Stored entries
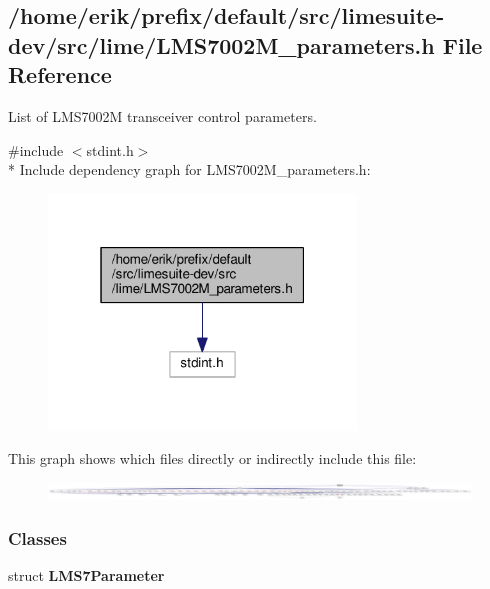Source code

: \subsection{/home/erik/prefix/default/src/limesuite-\/dev/src/lime/\+L\+M\+S7002\+M\+\_\+parameters.h File Reference}
\label{LMS7002M__parameters_8h}


List of L\+M\+S7002M transceiver control parameters.  


{\ttfamily \#include $<$stdint.\+h$>$}\\*
Include dependency graph for L\+M\+S7002\+M\+\_\+parameters.\+h\+:
\nopagebreak
\begin{figure}[H]
\begin{center}
\leavevmode
\includegraphics[width=232pt]{d1/d07/LMS7002M__parameters_8h__incl}
\end{center}
\end{figure}
This graph shows which files directly or indirectly include this file\+:
\nopagebreak
\begin{figure}[H]
\begin{center}
\leavevmode
\includegraphics[width=350pt]{df/d8f/LMS7002M__parameters_8h__dep__incl}
\end{center}
\end{figure}
\subsubsection*{Classes}
\begin{DoxyCompactItemize}
\item 
struct {\bf L\+M\+S7\+Parameter}
\end{DoxyCompactItemize}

:: EXERCISE DESCRIPTION ::
Read the entries above, then pull out the lines that include "includegraphics".

:: OUTPUT ::
\includegraphics[width=232pt]{d1/d07/LMS7002M__parameters_8h__incl}
\includegraphics[width=350pt]{df/d8f/LMS7002M__parameters_8h__dep__incl}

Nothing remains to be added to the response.